Tra queste emergono spoofing e vishing, strumenti che consentono ai call center o ai truffatori di rendere credibili le telefonate, aumentando il rischio di sottoscrizioni non consapevoli o furti di dati personali.
Filtri tecnologici utili ma non sufficienti
Nonostante l’introduzione del filtro anti-spoofing da parte dell’AGCOM, che nel novembre 2025 ha bloccato milioni di chiamate al giorno, il fenomeno non sembra ridimensionarsi.
«Le telefonate indesiderate non sono diminuite – sottolinea Pompeo – ma oggi arrivano sempre più spesso da numerazioni estere. Questo dimostra che la barriera tecnica è utile, ma non basta: serve una protezione più vicina alle persone».
Il rischio maggiore riguarda chi ha minori competenze digitali e fatica a distinguere tra una proposta commerciale legittima e una possibile truffa.
Più assistenza e informazione sul territorio
Nell’ordine del giorno la consigliera evidenzia anche la necessità di aggiornare i materiali informativi del progetto regionale Digitalmentis 2025, ritenuti ormai insufficienti rispetto all’evoluzione del fenomeno.
«Credo che la Regione debba organizzare incontri divulgativi e costruire una rete di supporto reale, non solo digitale – spiega – potenziando l’assistenza diretta e l’alfabetizzazione digitale soprattutto per gli over 75».
Tra le proposte avanzate figurano la realizzazione di volantini informativi chiari sul Registro pubblico delle opposizioni, incontri pubblici con Corecom e associazioni dei consumatori, l’introduzione di un “facilitatore digitale itinerante” e la creazione di un fondo per fornire gratuitamente dispositivi di blocco delle chiamate alle persone più vulnerabili.

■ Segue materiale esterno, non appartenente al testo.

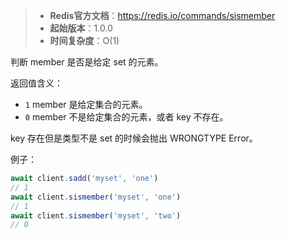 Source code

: > - **Redis官方文档**：https://redis.io/commands/sismember
> - **起始版本**：1.0.0
> - **时间复杂度**：O(1)

判断 member 是否是给定 set 的元素。

返回值含义：
- `1` member 是给定集合的元素。
- `0` member 不是给定集合的元素，或者 key 不存在。

key 存在但是类型不是 set 的时候会抛出 WRONGTYPE Error。

例子：

```typescript
await client.sadd('myset', 'one')
// 1
await client.sismember('myset', 'one')
// 1
await client.sismember('myset', 'two')
// 0
```
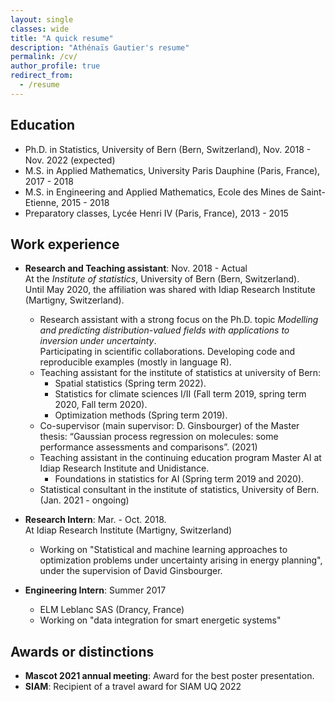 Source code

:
 ```yaml
---
layout: single
classes: wide
title: "A quick resume"
description: "Athénaïs Gautier's resume"
permalink: /cv/
author_profile: true
redirect_from:
  - /resume
---
```


Education
---

* Ph.D. in Statistics, University of Bern (Bern, Switzerland), Nov. 2018 - Nov. 2022 (expected)
* M.S. in Applied Mathematics, University Paris Dauphine (Paris, France), 2017 - 2018
* M.S. in Engineering and Applied Mathematics, Ecole des Mines de Saint-Etienne, 2015 - 2018
* Preparatory classes, Lycée Henri IV (Paris, France), 2013 - 2015

Work experience
---

* __Research and Teaching assistant__: Nov. 2018 - Actual  
  At the *Institute of statistics*, University of Bern (Bern, Switzerland).  
  Until May 2020, the affiliation was shared with Idiap Research Institute (Martigny, Switzerland).  
  * Research assistant with a strong focus on the Ph.D. topic *Modelling and predicting distribution-valued fields with applications to inversion under uncertainty*.  
  Participating in scientific collaborations. Developing code and reproducible examples (mostly in language R).  
  * Teaching assistant for the institute of statistics at university of Bern:  
	+ Spatial statistics (Spring term 2022).  
	+ Statistics for climate sciences I/II (Fall term 2019, spring term 2020, Fall term 2020).  
	+ Optimization methods (Spring term 2019).  
  * Co-supervisor (main supervisor: D. Ginsbourger) of the Master thesis: “Gaussian process regression on molecules: some performance assessments and comparisons”. (2021)  
  * Teaching assistant in the continuing education program Master AI at Idiap Research Institute and Unidistance.  
    + Foundations in statistics for AI (Spring term 2019 and 2020).  
  * Statistical consultant in the institute of statistics, University of Bern. (Jan. 2021 - ongoing)

* __Research Intern__: Mar. - Oct. 2018.  
At Idiap Research Institute (Martigny, Switzerland)
  * Working on "Statistical and machine learning approaches to optimization problems under uncertainty arising in energy planning", under the supervision of David Ginsbourger.

* __Engineering Intern__: Summer 2017
  * ELM Leblanc SAS (Drancy, France)
  * Working on "data integration for smart energetic systems"

Awards or distinctions
---

* __Mascot 2021 annual meeting__: Award for the best poster presentation.
* __SIAM__: Recipient of a travel award for SIAM UQ 2022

Fondi disponibili e responsabilità istituzionale
La Regione Piemonte dispone di oltre 715 mila euro destinati a iniziative per i consumatori. Secondo Pompeo queste risorse devono essere utilizzate con decisione per contrastare un fenomeno in crescita.
«La tutela dei cittadini è un dovere costituzionale e un atto di responsabilità politica – conclude – proteggere la sicurezza, la dignità e la serenità delle persone non è un dettaglio amministrativo, ma una scelta di civiltà».